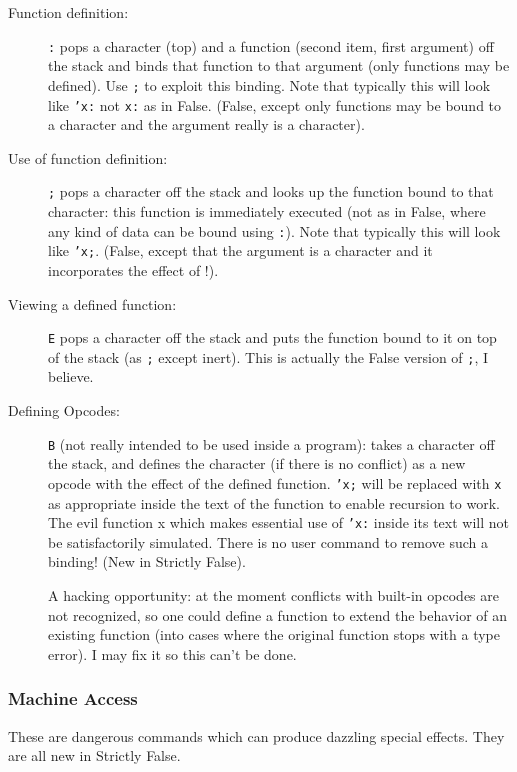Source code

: \documentclass[12pt]{article}
\begin{document}
\begin{description}
\item[Function definition:]  {\tt :} pops a character (top)
and a function (second item, first argument) off the stack and binds
that function to that argument (only functions may be defined).  Use
{\tt ;} to exploit this binding.  Note that typically this will look
like {\tt 'x:} not {\tt x:} as in False.  (False, except only functions
may be bound to a character and the argument really is a character).

\item[Use of function definition:] {\tt ;} pops a character off
the stack and looks up the function bound to that character: this
function is immediately executed (not as in False, where any kind of
data can be bound using {\tt :}).  Note that typically this will
look like {\tt 'x;}. (False, except that the argument is a character
and it incorporates the effect of !).

\item[Viewing a defined function:] {\tt E} pops a character off the
stack and puts the function bound to it on top of the stack (as {\tt ;}
except inert).  This is actually the False version of {\tt ;}, I
believe.

\item[Defining Opcodes:] {\tt B} (not really intended to be used
inside a program): takes a character off the stack, and defines the
character (if there is no conflict) as a new opcode with the effect of
the defined function.  {\tt 'x;} will be replaced with {\tt x} as
appropriate inside the text of the function to enable recursion to
work.  The evil function x which makes essential use of {\tt 'x:}
inside its text will not be satisfactorily simulated.  There is no
user command to remove such a binding!  (New in Strictly False).

A hacking opportunity:  at the moment conflicts with built-in
opcodes are not recognized, so one could define a function to extend
the behavior of an existing function (into cases where the original
function stops with a type error).  I may fix it so this can't be done.
\end{description}
\subsubsection{Machine Access}

These are dangerous commands which can produce dazzling special
effects.  They are all new in Strictly False.
\end{document}
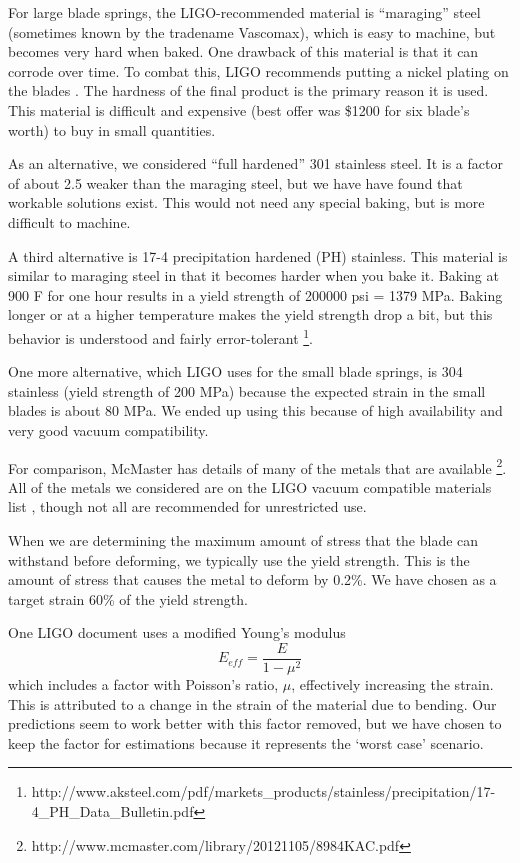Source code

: For large blade springs, the LIGO-recommended material is ``maraging'' steel (sometimes known by the tradename Vascomax), which is easy to machine, but becomes very hard when baked.  One drawback of this material is that it can corrode over time.  To combat this, LIGO recommends putting a nickel plating on the blades \cite{E0900023}.  The hardness of the final product is the primary reason it is used.  This material is difficult and expensive (best offer was \$1200 for six blade's worth) to buy in small quantities.  

As an alternative, we considered ``full hardened'' 301 stainless steel.  It is a factor of about 2.5 weaker than the maraging steel, but we have have found that workable solutions exist. This would not need any special baking, but is more difficult to machine.

A third alternative is 17-4 precipitation hardened (PH) stainless.  This material is similar to maraging steel in that it becomes harder when you bake it.  Baking at 900 F for one hour results in a yield strength of 200000 psi = 1379 MPa.  Baking longer or at a higher temperature makes the yield strength drop a bit, but this behavior is understood and fairly error-tolerant \footnote{http://www.aksteel.com/pdf/markets\_products/stainless/precipitation/17-4\_PH\_Data\_Bulletin.pdf}.

One more alternative, which LIGO uses for the small blade springs, is 304 stainless (yield strength of 200 MPa) because the expected strain in the small blades is about 80 MPa. We ended up using this because of high availability and very good vacuum compatibility.

For comparison, McMaster has details of many of the metals that are available \footnote{http://www.mcmaster.com/library/20121105/8984KAC.pdf}. All of the metals we considered are on the LIGO vacuum compatible materials list \cite{E960050}, though not all are recommended for unrestricted use.

When we are determining the maximum amount of stress that the blade can withstand before deforming, we typically use the yield strength.  This is the amount of stress that causes the metal to deform by 0.2\%.  We have chosen as a target strain 60\% of the yield strength.

One LIGO document \cite{T0900324} uses a modified Young's modulus 
\begin{equation}
E_{eff} = \frac{E}{1-\mu^2}
\label{eq:Eeff}
\end{equation}
which includes a factor with Poisson's ratio, $\mu$, effectively increasing the strain.  This is attributed to a change in the strain of the material due to bending.  Our predictions seem to work better with this factor removed, but we have chosen to keep the factor for estimations because it represents the `worst case' scenario.  



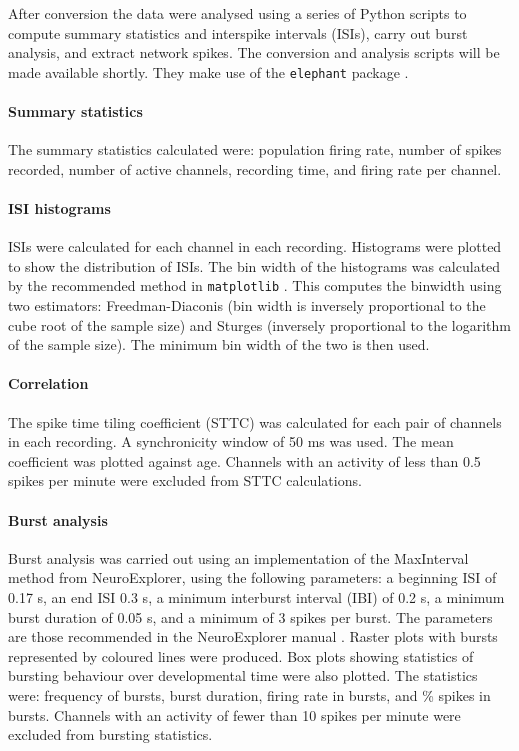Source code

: \documentclass[10pt]{article}
\begin{document}
\par After conversion the data were analysed using a series of Python scripts to compute summary statistics and interspike intervals (ISIs), carry out burst analysis, and extract network spikes. The conversion and analysis scripts will be made available shortly. They make use of the \texttt{elephant} package \cite{elephant_authors_and_contributors_elephant_2020}.

\paragraph{Summary statistics} The summary statistics calculated were: population firing rate, number of spikes recorded, number of active channels, recording time, and firing rate per channel.

\paragraph{ISI histograms} ISIs were calculated for each channel in each recording. Histograms were plotted to show the distribution of ISIs. The bin width of the histograms was calculated by the recommended method in \texttt{matplotlib} \cite{the_scipy_community_numpyhistogram_bin_edges_2020}. This computes the binwidth using two estimators: Freedman-Diaconis (bin width is inversely proportional to the cube root of the sample size) and Sturges (inversely proportional to the logarithm of the sample size). The minimum bin width of the two is then used.

\paragraph{Correlation} The spike time tiling coefficient (STTC) \cite{cutts_detecting_2014} was calculated for each pair of channels in each recording. A synchronicity window of 50 ms was used. The mean coefficient was plotted against age. Channels with an activity of less than 0.5 spikes per minute were excluded from STTC calculations.

\paragraph{Burst analysis} Burst analysis was carried out using an implementation of the MaxInterval method from NeuroExplorer, using the following parameters: a beginning ISI of 0.17 s, an end ISI 0.3 s, a minimum interburst interval (IBI) of 0.2 s, a minimum burst duration of 0.05 s, and a minimum of 3 spikes per burst. The parameters are those recommended in the NeuroExplorer manual \cite{nex_technologies_neuroexplorer_2020}. Raster plots with bursts represented by coloured lines were produced. Box plots showing statistics of bursting behaviour over developmental time were also plotted. The statistics were: frequency of bursts, burst duration, firing rate in bursts, and \% spikes in bursts. Channels with an activity of fewer than 10 spikes per minute were excluded from bursting statistics.
\end{document}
• • • • • • •
THE TASK:
Repeat the data word for word; drop the pictures.

SOLUTION FOR THIS EXERCISE:
Source code

: \documentclass[12pt]{article}
\begin{document}
\begin{description}
\item[Function definition:]  {\tt :} pops a character (top)
and a function (second item, first argument) off the stack and binds
that function to that argument (only functions may be defined).  Use
{\tt ;} to exploit this binding.  Note that typically this will look
like {\tt 'x:} not {\tt x:} as in False.  (False, except only functions
may be bound to a character and the argument really is a character).

\item[Use of function definition:] {\tt ;} pops a character off
the stack and looks up the function bound to that character: this
function is immediately executed (not as in False, where any kind of
data can be bound using {\tt :}).  Note that typically this will
look like {\tt 'x;}. (False, except that the argument is a character
and it incorporates the effect of !).

\item[Viewing a defined function:] {\tt E} pops a character off the
stack and puts the function bound to it on top of the stack (as {\tt ;}
except inert).  This is actually the False version of {\tt ;}, I
believe.

\item[Defining Opcodes:] {\tt B} (not really intended to be used
inside a program): takes a character off the stack, and defines the
character (if there is no conflict) as a new opcode with the effect of
the defined function.  {\tt 'x;} will be replaced with {\tt x} as
appropriate inside the text of the function to enable recursion to
work.  The evil function x which makes essential use of {\tt 'x:}
inside its text will not be satisfactorily simulated.  There is no
user command to remove such a binding!  (New in Strictly False).

A hacking opportunity:  at the moment conflicts with built-in
opcodes are not recognized, so one could define a function to extend
the behavior of an existing function (into cases where the original
function stops with a type error).  I may fix it so this can't be done.
\end{description}
\subsubsection{Machine Access}

These are dangerous commands which can produce dazzling special
effects.  They are all new in Strictly False.
\end{document}
Source code

: For large blade springs, the LIGO-recommended material is ``maraging'' steel (sometimes known by the tradename Vascomax), which is easy to machine, but becomes very hard when baked.  One drawback of this material is that it can corrode over time.  To combat this, LIGO recommends putting a nickel plating on the blades \cite{E0900023}.  The hardness of the final product is the primary reason it is used.  This material is difficult and expensive (best offer was \$1200 for six blade's worth) to buy in small quantities.  

As an alternative, we considered ``full hardened'' 301 stainless steel.  It is a factor of about 2.5 weaker than the maraging steel, but we have have found that workable solutions exist. This would not need any special baking, but is more difficult to machine.

A third alternative is 17-4 precipitation hardened (PH) stainless.  This material is similar to maraging steel in that it becomes harder when you bake it.  Baking at 900 F for one hour results in a yield strength of 200000 psi = 1379 MPa.  Baking longer or at a higher temperature makes the yield strength drop a bit, but this behavior is understood and fairly error-tolerant \footnote{http://www.aksteel.com/pdf/markets\_products/stainless/precipitation/17-4\_PH\_Data\_Bulletin.pdf}.

One more alternative, which LIGO uses for the small blade springs, is 304 stainless (yield strength of 200 MPa) because the expected strain in the small blades is about 80 MPa. We ended up using this because of high availability and very good vacuum compatibility.

For comparison, McMaster has details of many of the metals that are available \footnote{http://www.mcmaster.com/library/20121105/8984KAC.pdf}. All of the metals we considered are on the LIGO vacuum compatible materials list \cite{E960050}, though not all are recommended for unrestricted use.

When we are determining the maximum amount of stress that the blade can withstand before deforming, we typically use the yield strength.  This is the amount of stress that causes the metal to deform by 0.2\%.  We have chosen as a target strain 60\% of the yield strength.

One LIGO document \cite{T0900324} uses a modified Young's modulus 
\begin{equation}
E_{eff} = \frac{E}{1-\mu^2}
\label{eq:Eeff}
\end{equation}
which includes a factor with Poisson's ratio, $\mu$, effectively increasing the strain.  This is attributed to a change in the strain of the material due to bending.  Our predictions seem to work better with this factor removed, but we have chosen to keep the factor for estimations because it represents the `worst case' scenario.  



Source code

: \documentclass[10pt]{article}
\begin{document}
\par After conversion the data were analysed using a series of Python scripts to compute summary statistics and interspike intervals (ISIs), carry out burst analysis, and extract network spikes. The conversion and analysis scripts will be made available shortly. They make use of the \texttt{elephant} package \cite{elephant_authors_and_contributors_elephant_2020}.

\paragraph{Summary statistics} The summary statistics calculated were: population firing rate, number of spikes recorded, number of active channels, recording time, and firing rate per channel.

\paragraph{ISI histograms} ISIs were calculated for each channel in each recording. Histograms were plotted to show the distribution of ISIs. The bin width of the histograms was calculated by the recommended method in \texttt{matplotlib} \cite{the_scipy_community_numpyhistogram_bin_edges_2020}. This computes the binwidth using two estimators: Freedman-Diaconis (bin width is inversely proportional to the cube root of the sample size) and Sturges (inversely proportional to the logarithm of the sample size). The minimum bin width of the two is then used.

\paragraph{Correlation} The spike time tiling coefficient (STTC) \cite{cutts_detecting_2014} was calculated for each pair of channels in each recording. A synchronicity window of 50 ms was used. The mean coefficient was plotted against age. Channels with an activity of less than 0.5 spikes per minute were excluded from STTC calculations.

\paragraph{Burst analysis} Burst analysis was carried out using an implementation of the MaxInterval method from NeuroExplorer, using the following parameters: a beginning ISI of 0.17 s, an end ISI 0.3 s, a minimum interburst interval (IBI) of 0.2 s, a minimum burst duration of 0.05 s, and a minimum of 3 spikes per burst. The parameters are those recommended in the NeuroExplorer manual \cite{nex_technologies_neuroexplorer_2020}. Raster plots with bursts represented by coloured lines were produced. Box plots showing statistics of bursting behaviour over developmental time were also plotted. The statistics were: frequency of bursts, burst duration, firing rate in bursts, and \% spikes in bursts. Channels with an activity of fewer than 10 spikes per minute were excluded from bursting statistics.
\end{document}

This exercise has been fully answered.